Segundo o relatório provisório do Instituto da Conservação da Natureza e das Florestas, o Baixo Alentejo contabilizou 177 ocorrências e mil 647 hectares de área ardida. Seguem-se o Alto Alentejo, com 129 incêndios e 511 hectares queimados, o Alentejo Central, com 170 ocorrências e 397 hectares, e o Alentejo Litoral, com 82 incêndios e 176 hectares.
No conjunto da região, arderam 995 hectares de matos, 915 hectares de povoamentos florestais e 821 hectares de terrenos agrícolas. O Alentejo representou cerca de 11 por cento dos incêndios rurais registados em Portugal continental e nove por cento da área total consumida pelas chamas.
No distrito de Beja, foram registados 200 incêndios rurais que provocaram mil 760 hectares de área ardida.

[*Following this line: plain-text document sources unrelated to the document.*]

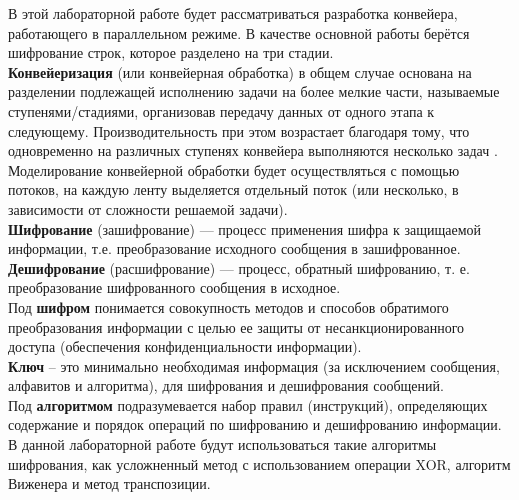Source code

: В этой лабораторной работе будет рассматриваться разработка конвейера, работающего в параллельном режиме. В качестве основной работы берётся шифрование строк, которое разделено на три стадии. \\

\textbf{Конвейеризация} (или конвейерная обработка) в общем случае основана на разделении подлежащей исполнению задачи на более мелкие части, называемые ступенями/стадиями, организовав передачу данных от одного этапа к следующему.  Производительность при этом возрастает благодаря тому, что одновременно на различных ступенях конвейера выполняются несколько задач \cite{Conveyor}.\\

Моделирование конвейерной обработки будет осуществляться с помощью потоков, на каждую ленту выделяется отдельный поток (или несколько, в зависимости от сложности решаемой задачи).\\

\textbf{Шифрование} (зашифрование) — процесс применения шифра к защищаемой информации, т.е. преобразование исходного сообщения в зашифрованное.\\

\textbf{Дешифрование} (расшифрование) — процесс, обратный шифрованию, т. е. преобразование шифрованного сообщения в исходное.\\

Под \textbf{шифром} понимается совокупность методов и способов обратимого преобразования информации с целью ее защиты от несанкционированного доступа (обеспечения конфиденциальности информации).\\

\textbf{Ключ} – это минимально необходимая информация (за исключением сообщения, алфавитов и алгоритма), для шифрования и дешифрования сообщений.\\

Под \textbf{алгоритмом} подразумевается набор правил (инструкций), определяющих содержание и порядок операций по шифрованию и дешифрованию информации.\\

В данной лабораторной работе будут использоваться такие алгоритмы шифрования, как усложненный метод с использованием операции XOR, алгоритм Виженера и метод транспозиции.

Deste total, 696 hectares correspondem a povoamentos florestais, 517 hectares a matos e 547 hectares a áreas agrícolas.
Entre os concelhos mais atingidos do país destacam-se três municípios alentejanos. Moura surge com 720 hectares ardidos em 18 incêndios, Aljustrel contabiliza 308 hectares consumidos pelas chamas e Castelo de Vide regista 297 hectares de área ardida.

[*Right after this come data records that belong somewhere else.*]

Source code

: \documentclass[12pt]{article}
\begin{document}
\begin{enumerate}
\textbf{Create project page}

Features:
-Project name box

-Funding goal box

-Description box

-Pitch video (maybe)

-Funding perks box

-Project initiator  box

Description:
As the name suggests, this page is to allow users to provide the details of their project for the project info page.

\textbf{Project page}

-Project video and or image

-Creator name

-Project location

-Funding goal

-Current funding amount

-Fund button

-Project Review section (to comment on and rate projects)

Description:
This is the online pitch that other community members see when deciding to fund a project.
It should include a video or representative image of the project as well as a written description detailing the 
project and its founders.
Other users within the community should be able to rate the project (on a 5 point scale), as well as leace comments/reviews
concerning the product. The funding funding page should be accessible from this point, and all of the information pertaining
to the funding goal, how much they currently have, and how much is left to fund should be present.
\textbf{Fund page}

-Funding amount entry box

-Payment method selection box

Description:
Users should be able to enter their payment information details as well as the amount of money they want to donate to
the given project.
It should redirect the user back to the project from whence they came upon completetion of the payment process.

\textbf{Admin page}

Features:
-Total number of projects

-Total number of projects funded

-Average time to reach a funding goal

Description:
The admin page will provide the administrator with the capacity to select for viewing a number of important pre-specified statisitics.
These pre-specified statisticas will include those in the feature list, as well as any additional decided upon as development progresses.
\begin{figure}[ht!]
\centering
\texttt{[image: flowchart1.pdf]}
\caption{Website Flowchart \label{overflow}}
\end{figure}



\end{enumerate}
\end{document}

Também três dos vinte maiores incêndios rurais registados este ano tiveram origem no Alentejo. O maior ocorreu em Santo Aleixo da Restauração, no concelho de Moura, onde o fogo consumiu 653 hectares. Seguem-se os incêndios de Aljustrel e de Santa Maria da Devesa, em Castelo de Vide, ambos com cerca de 291 hectares de área ardida.
A nível nacional, Portugal continental registou até 15 de julho quatro mil 975 incêndios rurais e mais de 30 mil 600 hectares queimados. Comparando com a média da última década, a área ardida aumentou 67 por cento, fazendo de 2026 um dos anos mais severos dos últimos dez anos.
O relatório do ICNF indica ainda que mais de um quarto das causas apuradas está relacionado com queimas de sobrantes agrícolas e florestais, seguindo-se as queimadas extensivas e os casos de incendiarismo imputável.